Hello surplus my old friend? We’ve come to talk about you again…

Nearly a year after speaking at the LawDeb debate on the topic of whether DB surpluses should be returned to employers, the issue of surplus is attracting more attention than it has done since the 1980s.

The DWP’s consultation on Options for Defined Benefit schemes issued in March 2024 has a section on the treatment of surplus, including commentary around removing both the practical barriers around surplus extraction in scheme rules and removing “behavioural barriers by bringing surplus extraction in line with trustee duties”. What on earth does that mean? It also talks of making it easier to share “scheme surplus with employer and scheme members”.

So, there are two questions:

  • can you take the surplus out, and
  • should you take the surplus out of the scheme and/or spend it on members’ benefits?

What factors need to be considered and when? Covenant and members’ benefit security, of course, but is it time for trustees and employers to start talking about surplus in the context of journey plans and whether the destination or road map may need changing?

Not since the 1980s, when ra-ra skirts were all the rage, have DB schemes had permanent surpluses. The tenor and tone of the pensions landscape has certainly changed in a way that few of us could have imagined in the last 12 months.

The DWP consultation asks about introducing a statutory override power to allow DB schemes to potentially refund surplus to employers or a power to amend scheme rules to allow surplus refunds.

To run on or run off?

The wider discussion in the pensions industry is increasingly focused on the debate closed DB schemes may have on the decision between run on or run off (buy-out, DB superfund or DB consolidator). Is running on an option to create a surplus? Or should trustees just finish what they started and buy-out if possible? What a lovely discussion to have.

The cut in the tax rate on a refund of surplus from 35% to 25% from 6 April 2024 is the first step on the road to making running a scheme on and building a surplus more attractive.

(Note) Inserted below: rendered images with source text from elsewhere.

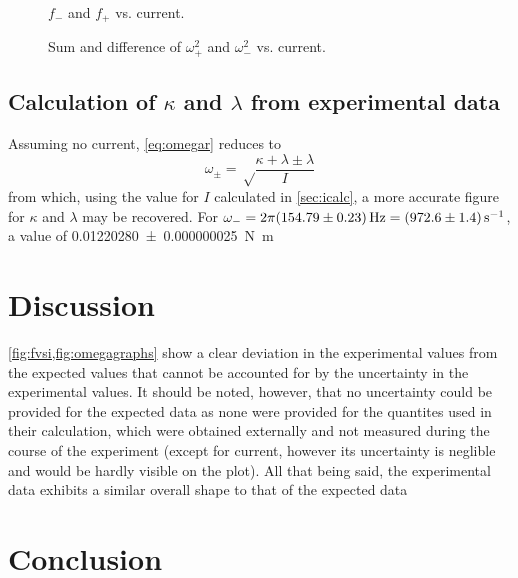 \documentclass{article}
\begin{document}
\begin{figure}
  \centering
  \def\svgwidth{\linewidth}
  
  \caption{$f_-$ and $f_+$ vs. current.}
  \label{fig:fvsi}
\end{figure}

\begin{figure}
  \centering
  \begin{subfigure}{.5\linewidth}
    \def\svgwidth{\linewidth}
    
  \end{subfigure}%
  \begin{subfigure}{.5\linewidth}
    \def\svgwidth{\linewidth}
    
  \end{subfigure}
  \caption{Sum and difference of $\omega_+^2$ and $\omega_-^2$ vs. current.}
  \label{fig:omegagraphs}
\end{figure}

\subsection{Calculation of $\kappa$ and $\lambda$ from experimental data}
Assuming no current, \autoref{eq:omegar} reduces to
\begin{equation*}
	\omega_\pm = \sqrt\frac{\kappa+\lambda \pm \lambda}{I}
\end{equation*}
from which, using the value for $I$ calculated in \autoref{sec:icalc}, a more accurate figure for $\kappa$ and $\lambda$ may be recovered. For $\omega_- = 2\pi\qty{154.79 \pm 0.23}{Hz} = \qty{972.6 \pm 1.4}{s^{-1}}$, a value of \qty{0.01220280 \pm 0.000000025}{N.m}

\section{Discussion}
\cref{fig:fvsi,fig:omegagraphs} show a clear deviation in the experimental values from the expected values that cannot be accounted for by the uncertainty in the experimental values. It should be noted, however, that no uncertainty could be provided for the expected data as none were provided for the quantites used in their calculation, which were obtained externally and not measured during the course of the experiment (except for current, however its uncertainty is neglible and would be hardly visible on the plot). All that being said, the experimental data exhibits a similar overall shape to that of the expected data

\section{Conclusion}
\end{document}

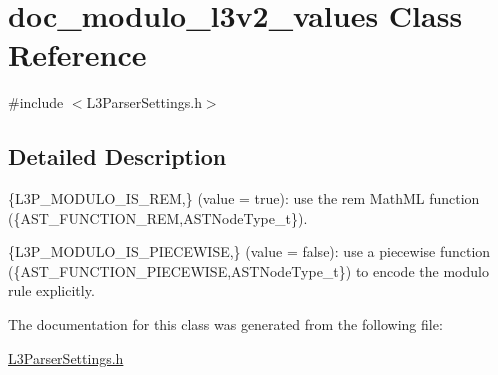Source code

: \hypertarget{classdoc__modulo__l3v2__values}{}\section{doc\+\_\+modulo\+\_\+l3v2\+\_\+values Class Reference}
\label{classdoc__modulo__l3v2__values}


{\ttfamily \#include $<$L3\+Parser\+Settings.\+h$>$}



\subsection{Detailed Description}

\begin{DoxyItemize}
\item \{L3\+P\+\_\+\+M\+O\+D\+U\+L\+O\+\_\+\+I\+S\+\_\+\+R\+EM,\} (value = {\ttfamily true})\+: use the \textquotesingle{}rem\textquotesingle{} Math\+ML function (\{A\+S\+T\+\_\+\+F\+U\+N\+C\+T\+I\+O\+N\+\_\+\+R\+EM,A\+S\+T\+Node\+Type\+\_\+t\}). 
\item \{L3\+P\+\_\+\+M\+O\+D\+U\+L\+O\+\_\+\+I\+S\+\_\+\+P\+I\+E\+C\+E\+W\+I\+SE,\} (value = {\ttfamily false})\+: use a piecewise function (\{A\+S\+T\+\_\+\+F\+U\+N\+C\+T\+I\+O\+N\+\_\+\+P\+I\+E\+C\+E\+W\+I\+SE,A\+S\+T\+Node\+Type\+\_\+t\}) to encode the modulo rule explicitly. 
\end{DoxyItemize}

The documentation for this class was generated from the following file\+:\begin{DoxyCompactItemize}
\item 
\hyperlink{_l3_parser_settings_8h}{L3\+Parser\+Settings.\+h}\end{DoxyCompactItemize}
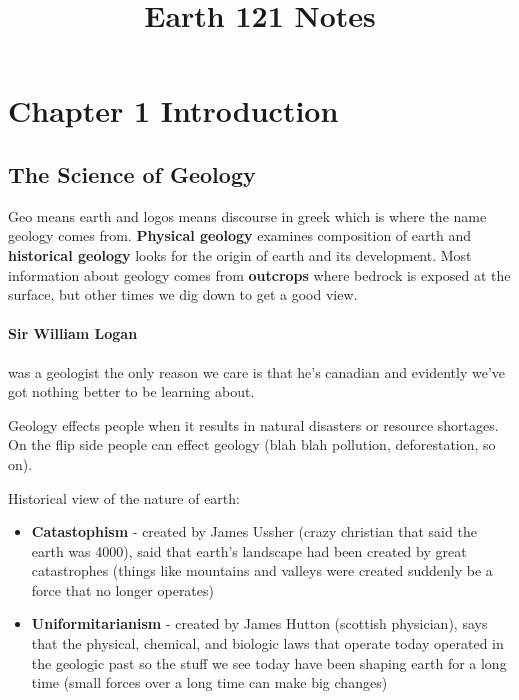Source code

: \documentclass{article}
\title{Earth 121 Notes}
\author{}
\date{ }
\begin{document}
\maketitle

\tableofcontents


\section{Chapter 1 Introduction} %
\label{sec:chapter_1}
\subsection{The Science of Geology} %
\label{sub:the_science_of_geology}
Geo means earth and logos means discourse in greek which is where the name geology comes from. \textbf{Physical geology} examines composition of earth and \textbf{historical geology} looks for the origin of earth and its development. Most information about geology comes from \textbf{outcrops} where bedrock is exposed at the surface, but other times we dig down to get a good view.

\paragraph{Sir William Logan} was a geologist the only reason we care is that he's canadian and evidently we've got nothing better to be learning about.

Geology effects people when it results in natural disasters or resource shortages. On the flip side people can effect geology (blah blah pollution, deforestation, so on).

Historical view of the nature of earth:
\begin{itemize}
    \item \textbf{Catastophism} - created by James Ussher (crazy christian that said the earth was 4000), said that earth's landscape had been created by great catastrophes (things like mountains and valleys were created suddenly be a force that no longer operates)
    \item \textbf{Uniformitarianism} - created by James Hutton (scottish physician), says that the physical, chemical, and biologic laws that operate today operated in the geologic past so the stuff we see today have been shaping earth for a long time (small forces over a long time can make big changes)
\end{itemize}
\end{document}
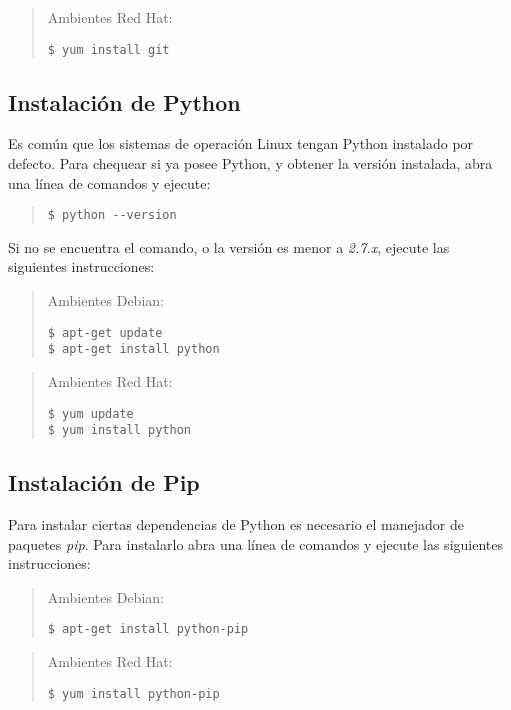 \documentclass[12pt,a4paper]{article}
\begin{document}
\begin{quote}
Ambientes Red Hat:
\begin{verbatim}
$ yum install git
\end{verbatim}
\end{quote}

\subsection{Instalación de Python}
Es común que los sistemas de operación Linux tengan Python instalado por defecto. Para chequear si ya posee Python, y obtener la versión instalada, abra una línea de comandos y ejecute:

\begin{quote}
\begin{verbatim}
$ python --version
\end{verbatim}
\end{quote}

Si no se encuentra el comando, o la versión es menor a \emph{2.7.x}, ejecute las siguientes instrucciones:

\begin{quote}
Ambientes Debian:
\begin{verbatim}
$ apt-get update
$ apt-get install python
\end{verbatim}
\end{quote}

\begin{quote}
Ambientes Red Hat:
\begin{verbatim}
$ yum update
$ yum install python
\end{verbatim}
\end{quote}

\newpage
\subsection{Instalación de Pip}
Para instalar ciertas dependencias de Python es necesario el manejador de paquetes \emph{pip}. Para instalarlo abra una línea de comandos y ejecute las siguientes instrucciones:

\begin{quote}
Ambientes Debian:
\begin{verbatim}
$ apt-get install python-pip
\end{verbatim}
\end{quote}

\begin{quote}
Ambientes Red Hat:
\begin{verbatim}
$ yum install python-pip
\end{verbatim}
\end{quote}
\end{document}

The tone of Government policy is also changing with the Chancellor talking about long term growth, productive finance and the investment practices of DB schemes in budgets and statements over the last 12 months. The pensions minister has also been saying the Government does not want to unduly regulate funding if it means that there is a real risk aversion approach being taken by trustees. The feeling is one of looking for those sunny uplands where surpluses are regularly generated and invested back into UK plc.

The discussion about surplus can only bring trustees and employers closer in having a real dialogue about the strength of the covenant, the long-term plan for the scheme and the risks of moving to a buy-out versus the risks of running on.

The Sound of Silence lyrics are about the inability of people to truly communicate with others. The opening lines “Hello darkness, my old friend/I’ve come to talk with you again” set the tone for a rather introspective and contemplative song but we think recasting it as “Hello surplus, my old friend we’ve come to talk about you again” can be the opening of a new dialogue between trustees and employers, in an exciting and interesting time in pensions.